This new Reverend was sort of craggy, and looked far less easy to sway than Reverend Jenkins. This man's nose rosy with drink and his eyes hard. I missed Jenkins and his robust wife fiercely. Not only because they looked at me like I was a human being, and not a piece of property about to sign myself away to a new Master.

But then I met Rose's smug look and my yearning burned away into a terrible hatred. She was standing at the base of the stairs, staring up at me as I descended, a pinched smile on her face. I don't know what she was so happy about - she'd clearly been exiled to the hall, and was only following me into the parlour now.
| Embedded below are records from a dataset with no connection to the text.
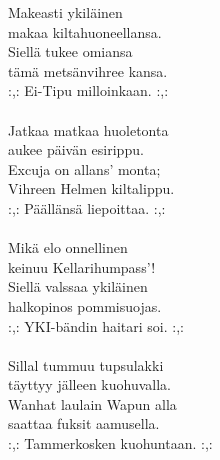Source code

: 
            Makeasti ykiläinen \\
            makaa kiltahuoneellansa. \\
            Siellä tukee omiansa \\
            tämä metsänvihree kansa. \\
            :,: Ei-Tipu milloinkaan. :,: \\
\hspace{10mm} \\
            Jatkaa matkaa huoletonta \\
            aukee päivän esirippu. \\
            Excuja on allans’ monta; \\
            Vihreen Helmen kiltalippu. \\
            :,: Päällänsä liepoittaa. :,: \\
\hspace{10mm} \\
            Mikä elo onnellinen \\
            keinuu Kellarihumpass’! \\
            Siellä valssaa ykiläinen \\
            halkopinos pommisuojas. \\
            :,: YKI-bändin haitari soi. :,: \\
\hspace{10mm} \\
            Sillal tummuu tupsulakki \\
            täyttyy jälleen kuohuvalla. \\
            Wanhat laulain Wapun alla \\
            saattaa fuksit aamusella. \\
            :,: Tammerkosken kuohuntaan. :,: \\
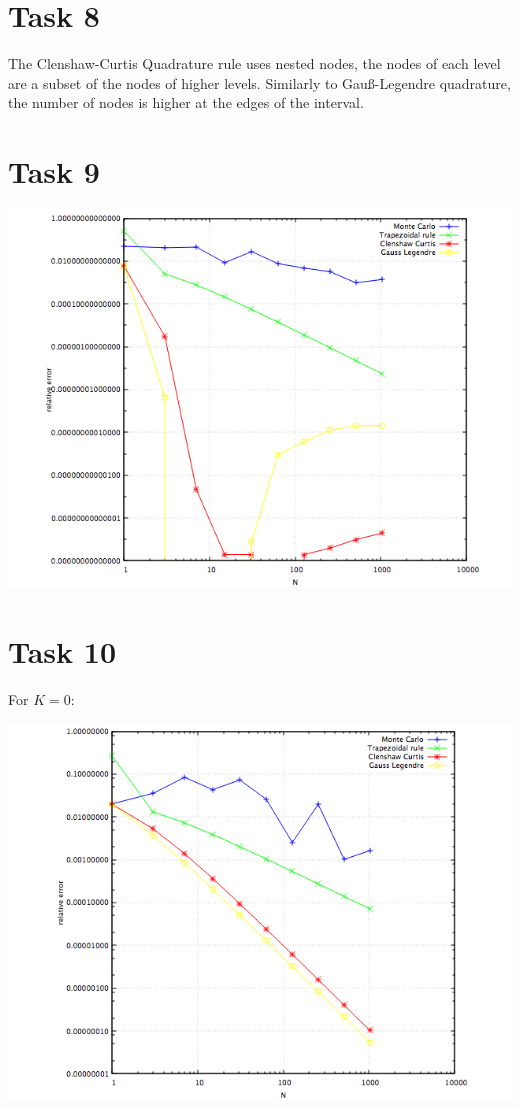\documentclass[10pt,a4paper]{article}
\begin{document}
\section*{Task 8}

The Clenshaw-Curtis Quadrature rule uses nested nodes, the nodes of each level are a subset of the nodes of higher levels. Similarly to Gauß-Legendre quadrature, the number of nodes is higher at the edges of the interval. 

\section*{Task 9}

\begin{center}
\includegraphics[scale=0.5]{task_9.png}		
\end{center}	

\section*{Task 10}

For $K=0$:
\begin{center}
\includegraphics[scale=0.5]{relative_errors_K0.png}		
\end{center}	
\end{document}
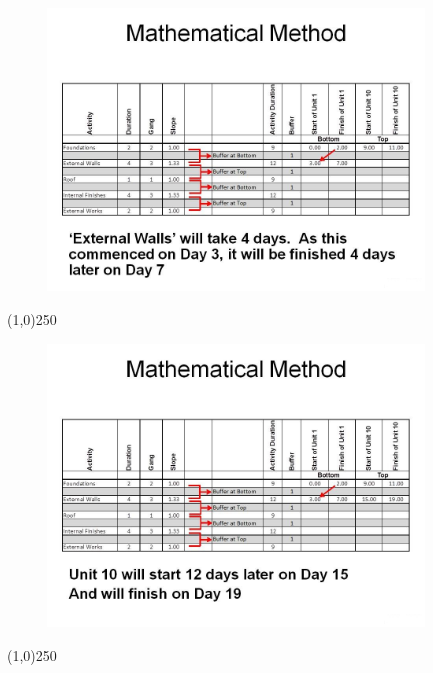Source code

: \begin{frame}
\begin{figure}
	\centering
		\includegraphics[width = 10.0cm]{oldnotes/Slide287.jpg}
\end{figure}
\end{frame}
\begin{center}\line(1,0){250}\end{center}






\begin{frame}
\begin{figure}
	\centering
		\includegraphics[width = 10.0cm]{oldnotes/Slide288.jpg}
\end{figure}
\end{frame}
\begin{center}\line(1,0){250}\end{center}






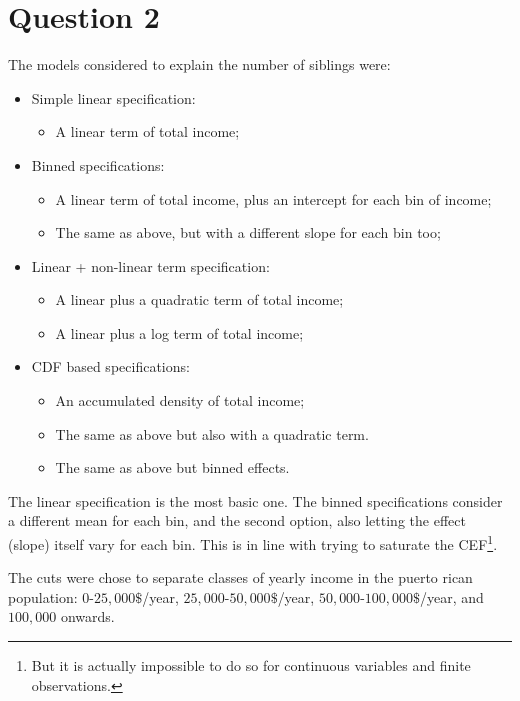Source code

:\documentclass[12pt]{article}
\begin{document}
\section*{Question 2}
The models considered to explain the number of siblings were:

\begin{itemize}[itemsep=-0.5em]
    \item Simple linear specification:
    \begin{itemize}
        \item A linear term of total income;
    \end{itemize}
    \item Binned specifications:
    \begin{itemize}
        \item A linear term of total income, plus an intercept for each bin of income;
        \item The same as above, but with a different slope for each bin too;
    \end{itemize}
    \item Linear + non-linear term specification:
    \begin{itemize}
        \item A linear plus a quadratic term of total income;
        \item A linear plus a log term of total income;
    \end{itemize}
    \item CDF based specifications:
    \begin{itemize}
        \item An accumulated density of total income;
        \item The same as above but also with a quadratic term.
        \item The same as above but binned effects.
    \end{itemize}
\end{itemize}

The linear specification is the most basic one. The binned specifications consider a different mean for each bin, and the second option, also letting the effect (slope) itself vary for each bin. This is in line with trying to saturate the CEF\footnote{But it is actually impossible to do so for continuous variables and finite observations.}.

The cuts were chose to separate classes of yearly income in the puerto rican population: $0$-$25,000\$$/year, $25,000$-$50,000\$$/year, $50,000$-$100,000\$$/year, and $100,000$ onwards.
\end{document}
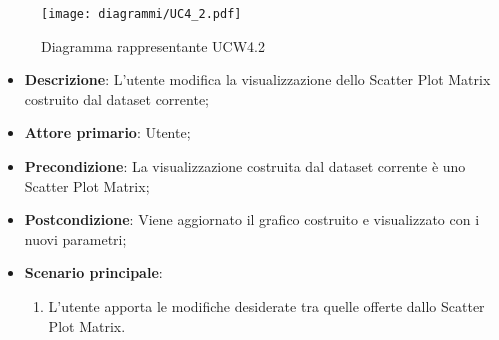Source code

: \begin{figure}[h]
    \centering
    \texttt{[image: diagrammi/UC4\_2.pdf]}
    \caption{Diagramma rappresentante UCW4.2}
    \label{fig:UCW4.2}
\end{figure}


\begin{itemize}
    \item \textbf{Descrizione}: L’utente modifica la visualizzazione dello Scatter Plot Matrix
                                costruito dal dataset corrente;

    \item \textbf{Attore primario}: Utente;

    \item \textbf{Precondizione}:   La visualizzazione costruita dal dataset corrente è uno Scatter Plot Matrix;

    \item \textbf{Postcondizione}:  Viene aggiornato il grafico costruito e visualizzato con i nuovi parametri;

	\item \textbf{Scenario principale}:
		\begin{enumerate}
            \item L'utente apporta le modifiche desiderate tra quelle offerte dallo Scatter Plot Matrix.
        \end{enumerate}
\end{itemize}



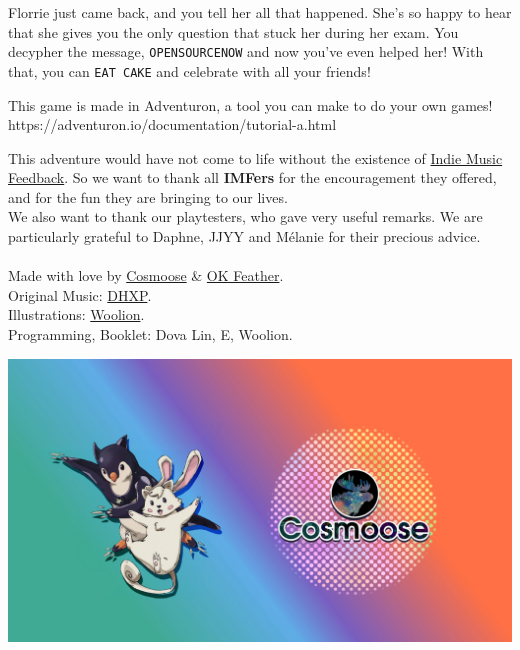 \documentclass{article}
\newcommand{\bbro}[1] {\textbf{\textcolor{darksienna}{#1}}}
\newcommand{\bckg}[1]{\AddToShipoutPictureBG*{\texttt{[image: \#1]}}}
\begin{document}
Florrie just came back, and you tell her all that happened.
She's so happy to hear that she gives you the only question that stuck her during her exam.
You decypher the message, \texttt{OPENSOURCENOW} and now you've even helped her!
With that, you can \texttt{EAT CAKE} and celebrate with all your friends!

\clearpage

\bckg{img/bg}

This game is made in Adventuron, a tool you can make to do your own games!
https://adventuron.io/documentation/tutorial-a.html

This adventure would have not come to life without the existence of \href{https://indiemusicfeedback.com}{Indie Music Feedback}.
So we want to thank all \bbro{IMFers} for the encouragement they offered, and for the fun they are bringing to our lives.\\

We also want to thank our playtesters, who gave very useful remarks. We are particularly grateful to Daphne, JJYY and Mélanie for their precious advice.\\

\phantom{*}\\
Made with love by \href{https://cosmoose.org/}{Cosmoose} \& \href{https://okfeather.com/}{OK Feather}.\\
Original Music: \href{https://linktr.ee/dhxp}{DHXP}.\\
Illustrations: \href{https://twitter.com/wooliondraws}{Woolion}.\\
Programming, Booklet: Dova Lin, E, Woolion.

\vspace*{\fill}

\begin{center}
    \includegraphics[height=.3\paperheight]{img/ccend}
\end{center}


\clearpage
\end{document}
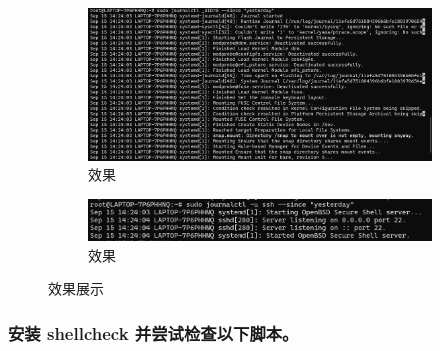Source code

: \documentclass[UTF8]{ctexart}
\begin{document}
\begin{enumerate}
\begin{itemize}
 \begin{figure}[H]
    \centering
    \begin{subfigure}[b]{0.48\textwidth}
        \includegraphics[width=\textwidth]{113} %
        \caption{效果}
        \label{fig:left}
    \end{subfigure}
    \hfill
    \begin{subfigure}[b]{0.48\textwidth}
        \includegraphics[width=\textwidth]{114} %
        \caption{效果}
        \label{fig:right}
    \end{subfigure}
    \caption{效果展示}
    \label{fig:side_by_side}
\end{figure}
  \end{itemize}
\end{enumerate}

\subsubsection{安装 shellcheck 并尝试检查以下脚本。}
\end{document}
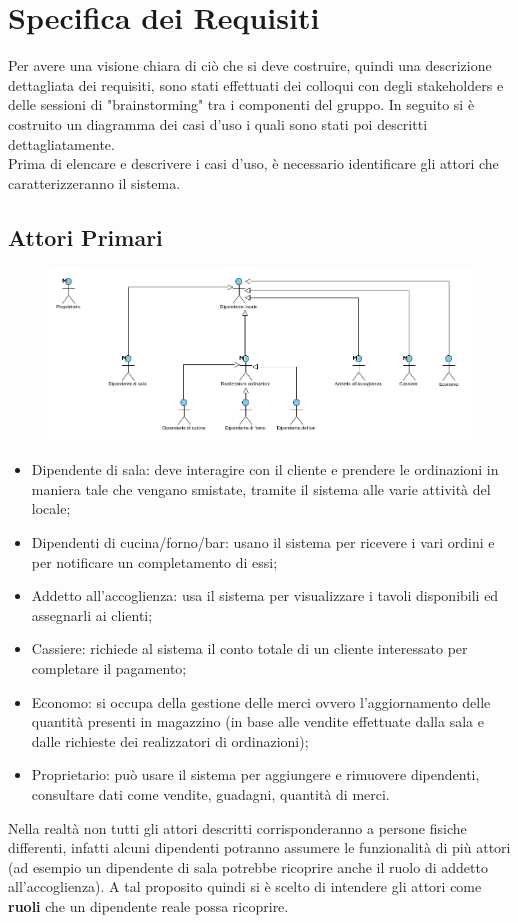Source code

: \chapter{Specifica dei Requisiti}
Per avere una visione chiara di ciò che si deve costruire, quindi una descrizione dettagliata dei requisiti, sono stati effettuati dei colloqui con degli stakeholders e delle sessioni di "brainstorming" tra i componenti del gruppo. In seguito si è costruito un diagramma dei casi d'uso i quali sono stati poi descritti dettagliatamente.
\\Prima di elencare e descrivere i casi d'uso, è necessario identificare gli attori che caratterizzeranno il sistema.

\section{Attori Primari}
\begin{figure}[H]
	\centering
	\includegraphics[width=\textwidth]{Immagini/AttoriPrimari.png}
\end{figure}

\begin{itemize}
	\item Dipendente di sala: deve interagire con il cliente e prendere le ordinazioni in maniera tale che vengano smistate, tramite il sistema alle varie attività del locale;
	\item Dipendenti di cucina/forno/bar: usano il sistema per ricevere i vari ordini e per notificare un completamento di essi;
	\item Addetto all'accoglienza: usa il sistema per visualizzare i tavoli disponibili ed assegnarli ai clienti;
	\item Cassiere: richiede al sistema il conto totale di un cliente interessato per completare il pagamento;
	\item Economo: si occupa della gestione delle merci ovvero l'aggiornamento delle quantità presenti in magazzino (in base alle vendite effettuate dalla sala e dalle richieste dei realizzatori di ordinazioni);
	\item Proprietario: può usare il sistema per aggiungere e rimuovere dipendenti, consultare dati come vendite, guadagni, quantità di merci.
\end{itemize}
Nella realtà non tutti gli attori descritti corrisponderanno a persone fisiche differenti, infatti alcuni dipendenti potranno assumere le funzionalità di più attori (ad esempio un dipendente di sala potrebbe ricoprire anche il ruolo di addetto all'accoglienza). A tal proposito quindi si è scelto di intendere gli attori come \textbf{ruoli} che un dipendente reale possa ricoprire.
The way her eyes roamed over the curtains, the fire, the spindly little table where the Reverend and Mr. Lewis and an uncomfortably official looking document. Rose was just seeing them for the first time too.

"You just hate me this much, huh?" I hissed at her as I was pushed past her by the bland and unblinking valet who had come to fetch me, deeper inside the room. Rose only offered an ironic curtsy in return."I promise you'll regret this."

It wasn't a threat. It was true – and not just because of the misery she was putting me through with this farce. Margaret would make Rose regret this choice, absolutely, if she really was sending me apology letters. And Francis probably too. I hoped.

God, I hoped.

And, of course, when Rose she realized what kind of man Mr. Lewis would prove himself to be, I was certain that Rose would be appalled by his treatment of me.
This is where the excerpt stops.